Neuroscience has offered many important insights into both the structure and function of the human brain. One of the most well-known models of brain structure, and how it relates to function, was provided by neuroscientist Paul MacLean, whose ‘Triune Brain’ model is based on three dominant structures in the human brain. These three structures are often referred to as separate ‘brains’, due to the, now redundant, belief that they operate independently (while in fact they are simultaneously active in all circumstances). Those who subscribed to the triune brain model believed that the three major brain structures developed sequentially. First of all, the basal ganglia (found at the center of the human brain) was ‘acquired’, followed by the limbic system (which consists of various component brain structures, such as the amygdala and hippocampus), then the neocortex (which is implicated in conscious thought, language and reasoning). Here, we are concerned with the function of our reptilian brain and what it means for UX designers.
The Reptilian or Primal Brain
In MacLean’s triune brain model, the basal ganglia are referred to as the reptilian or primal brain, as this structure is in control of our innate and automatic self-preserving behavior patterns, which ensure our survival and that of our species. The primal brain is also in charge of, what are often referred to as, the four Fs: Feeding, Fighting, Fleeing, and… Reproduction (well, we won’t use that other f-word here!). Notable behavior patterns include defense of self, family, and personal property, physical communication, and socially approved actions, such as handshakes, head nods, and bowing.
Origins of the ‘Reptilian Complex’
The term, ‘reptilian brain’ (or ‘reptilian complex’) is derived from a longstanding belief within the field of neuroanatomy that the forebrains of reptiles, and other small animals, were dominated by these structures. Paul MacLean suggested, within the Triune brain model, that the basal ganglia and a number of the surrounding structures within the base of the forebrain are responsible for ‘species-typical’ behaviors, which are present in aggression, dominance, territoriality, and ritual displays.

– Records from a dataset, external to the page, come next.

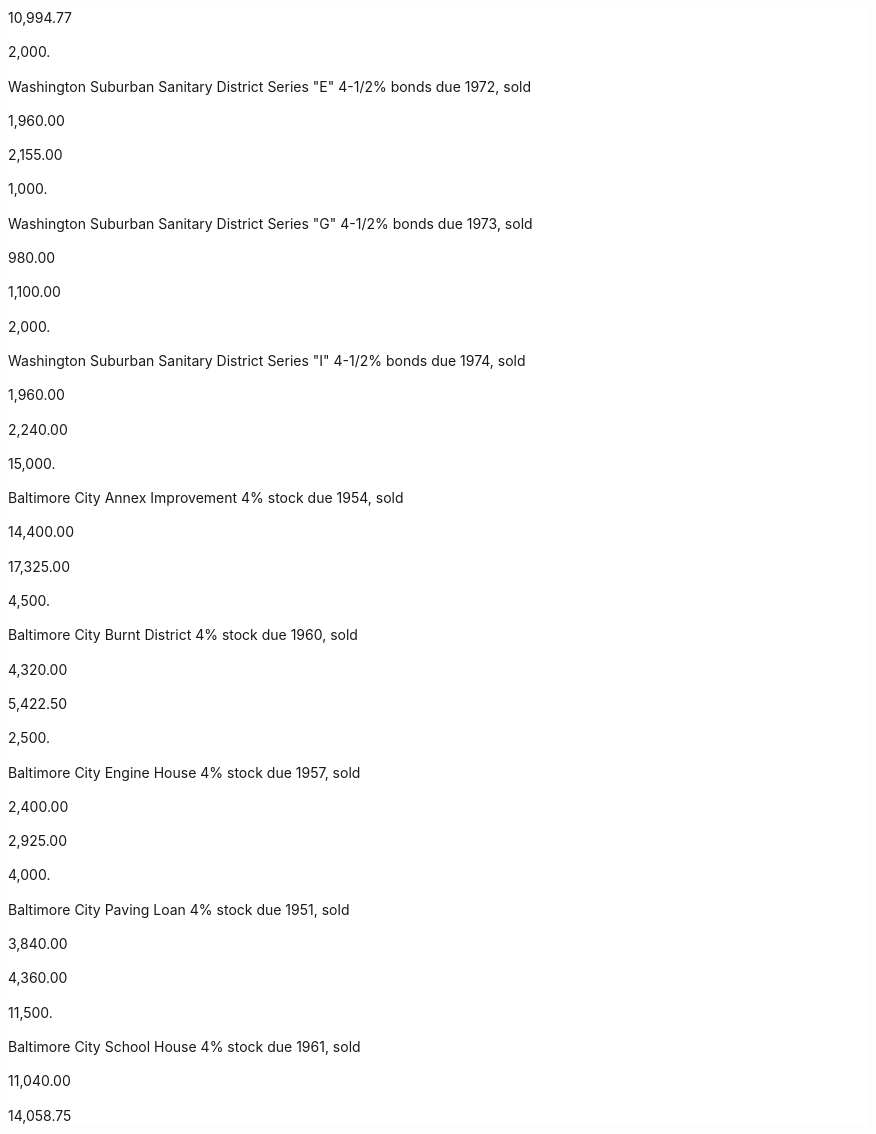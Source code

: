 10,994.77

2,000.

Washington Suburban Sanitary District Series "E" 4-1/2% bonds due 1972, sold

1,960.00

2,155.00

1,000.

Washington Suburban Sanitary District Series "G" 4-1/2% bonds due 1973, sold

980.00

1,100.00

2,000.

Washington Suburban Sanitary District Series "I" 4-1/2% bonds due 1974, sold

1,960.00

2,240.00

15,000.

Baltimore City Annex Improvement 4% stock due 1954, sold

14,400.00

17,325.00

4,500.

Baltimore City Burnt District 4% stock due 1960, sold

4,320.00

5,422.50

2,500.

Baltimore City Engine House 4% stock due 1957, sold

2,400.00

2,925.00

4,000.

Baltimore City Paving Loan 4% stock due 1951, sold

3,840.00

4,360.00

11,500.

Baltimore City School House 4% stock due 1961, sold

11,040.00

14,058.75
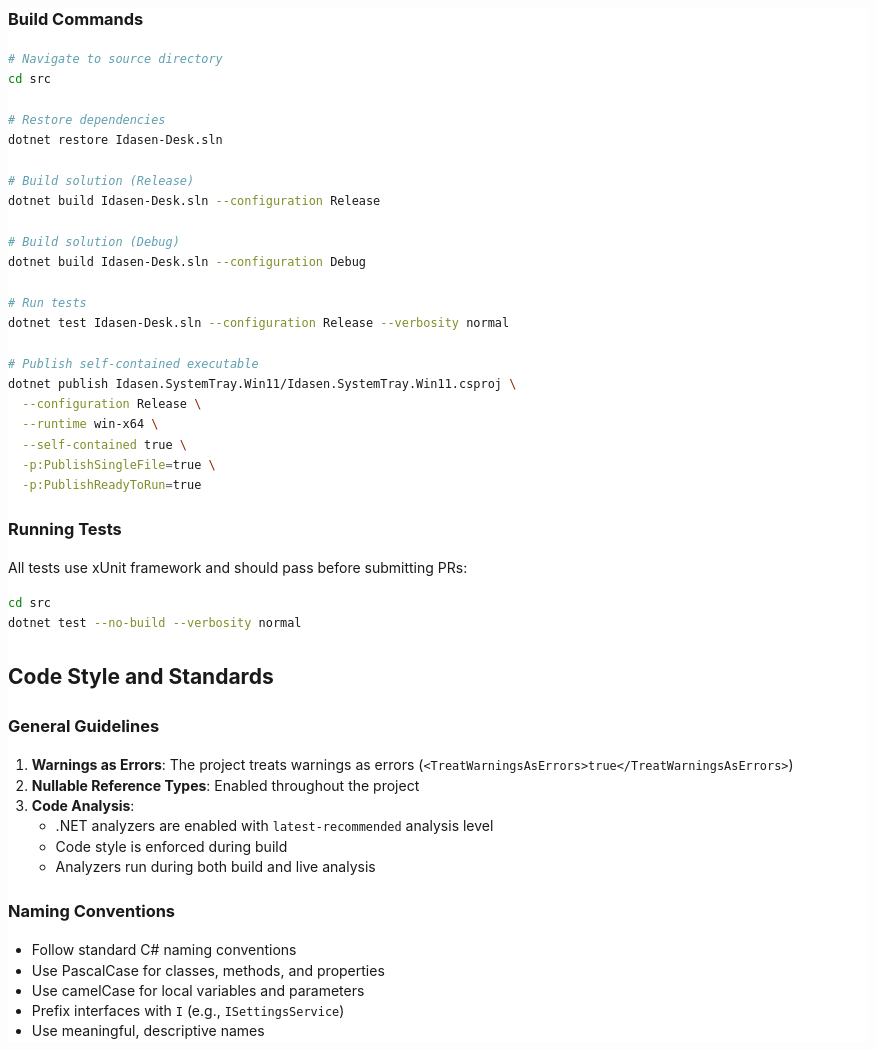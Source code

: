 ### Build Commands

```bash
# Navigate to source directory
cd src

# Restore dependencies
dotnet restore Idasen-Desk.sln

# Build solution (Release)
dotnet build Idasen-Desk.sln --configuration Release

# Build solution (Debug)
dotnet build Idasen-Desk.sln --configuration Debug

# Run tests
dotnet test Idasen-Desk.sln --configuration Release --verbosity normal

# Publish self-contained executable
dotnet publish Idasen.SystemTray.Win11/Idasen.SystemTray.Win11.csproj \
  --configuration Release \
  --runtime win-x64 \
  --self-contained true \
  -p:PublishSingleFile=true \
  -p:PublishReadyToRun=true
```

### Running Tests

All tests use xUnit framework and should pass before submitting PRs:

```bash
cd src
dotnet test --no-build --verbosity normal
```

## Code Style and Standards

### General Guidelines

1. **Warnings as Errors**: The project treats warnings as errors (`<TreatWarningsAsErrors>true</TreatWarningsAsErrors>`)
2. **Nullable Reference Types**: Enabled throughout the project
3. **Code Analysis**: 
   - .NET analyzers are enabled with `latest-recommended` analysis level
   - Code style is enforced during build
   - Analyzers run during both build and live analysis

### Naming Conventions

- Follow standard C# naming conventions
- Use PascalCase for classes, methods, and properties
- Use camelCase for local variables and parameters
- Prefix interfaces with `I` (e.g., `ISettingsService`)
- Use meaningful, descriptive names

The primal brain in the modern world
“It took millions of years for man’s instincts to develop. It will take millions more for them to even vary. It is fashionable to talk about changing man. A communicator must be concerned with unchanging man, with his obsessive drive to survive, to be admired, to succeed, to love, to take care of his own.”
— William Bernbach (1911–1982), American advertising creative director
We might not be living in the same world as primitive man, but we are still met with threatening and potentially dangerous situations. The brainstem is responsible for keeping us safe now, as it was for early man. The health and functioning of this brain region largely determines our ability to detect and respond to threats. At the most basic level, the brainstem helps us identify familiar and unfamiliar things. Familiar things are usually seen as safe and preferable, while unfamiliar things are treated with suspicion until we have assessed them and the context in which they appear. For this reason, designers, advertisers, and anyone else involved in selling products tend to use familiarity as a means of evoking positive emotions.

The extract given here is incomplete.